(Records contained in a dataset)
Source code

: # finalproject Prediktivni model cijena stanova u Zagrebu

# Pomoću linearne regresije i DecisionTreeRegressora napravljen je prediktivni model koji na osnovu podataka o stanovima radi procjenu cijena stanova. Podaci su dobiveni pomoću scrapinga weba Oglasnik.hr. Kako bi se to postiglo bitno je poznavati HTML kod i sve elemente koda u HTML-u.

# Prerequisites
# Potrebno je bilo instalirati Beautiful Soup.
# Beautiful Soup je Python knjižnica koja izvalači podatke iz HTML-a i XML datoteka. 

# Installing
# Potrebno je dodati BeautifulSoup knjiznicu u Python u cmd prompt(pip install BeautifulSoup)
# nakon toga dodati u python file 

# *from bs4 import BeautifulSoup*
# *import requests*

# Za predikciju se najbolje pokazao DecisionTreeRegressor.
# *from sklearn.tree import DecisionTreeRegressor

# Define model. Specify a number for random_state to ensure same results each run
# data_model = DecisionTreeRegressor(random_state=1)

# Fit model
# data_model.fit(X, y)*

■ PROBLEM DESCRIPTION:
The answer must be all the lines above that hold the word "cijena".

■ WRITTEN SOLUTION:
: # finalproject Prediktivni model cijena stanova u Zagrebu
# Pomoću linearne regresije i DecisionTreeRegressora napravljen je prediktivni model koji na osnovu podataka o stanovima radi procjenu cijena stanova. Podaci su dobiveni pomoću scrapinga weba Oglasnik.hr. Kako bi se to postiglo bitno je poznavati HTML kod i sve elemente koda u HTML-u.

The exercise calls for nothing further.